__Task prompt__
Show all lines from the material that carry the word "Lily".

__Data under study__
■ ■ ■

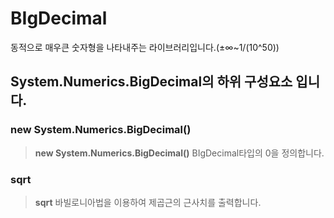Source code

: # BIgDecimal

동적으로 매우큰 숫자형을 나타내주는 라이브러리입니다.(±∞~1/(10^50))

## System.Numerics.BigDecimal의 하위 구성요소 입니다.


### new System.Numerics.BigDecimal()
>**new System.Numerics.BigDecimal()** BIgDecimal타입의 0을 정의합니다.

### sqrt
>**sqrt** 바빌로니아법을 이용하여 제곱근의 근사치를 출력합니다.
  
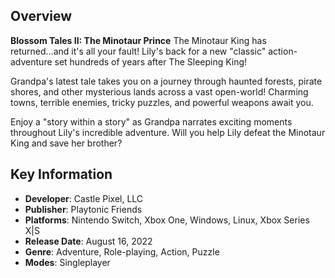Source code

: ## Overview

**Blossom Tales II: The Minotaur Prince**
The Minotaur King has returned...and it's all your fault! Lily's back for a new "classic" action-adventure set hundreds of years after The Sleeping King!

Grandpa's latest tale takes you on a journey through haunted forests, pirate shores, and other mysterious lands across a vast open-world! Charming towns, terrible enemies, tricky puzzles, and powerful weapons await you.

Enjoy a "story within a story" as Grandpa narrates exciting moments throughout Lily's incredible adventure.
Will you help Lily defeat the Minotaur King and save her brother?

## Key Information

- **Developer**: Castle Pixel, LLC
- **Publisher**: Playtonic Friends
- **Platforms**: Nintendo Switch, Xbox One, Windows, Linux, Xbox Series X|S
- **Release Date**: August 16, 2022
- **Genre**: Adventure, Role-playing, Action, Puzzle
- **Modes**: Singleplayer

■ ■ ■

__Answer section__
The Minotaur King has returned...and it's all your fault! Lily's back for a new "classic" action-adventure set hundreds of years after The Sleeping King!
Enjoy a "story within a story" as Grandpa narrates exciting moments throughout Lily's incredible adventure.
Will you help Lily defeat the Minotaur King and save her brother?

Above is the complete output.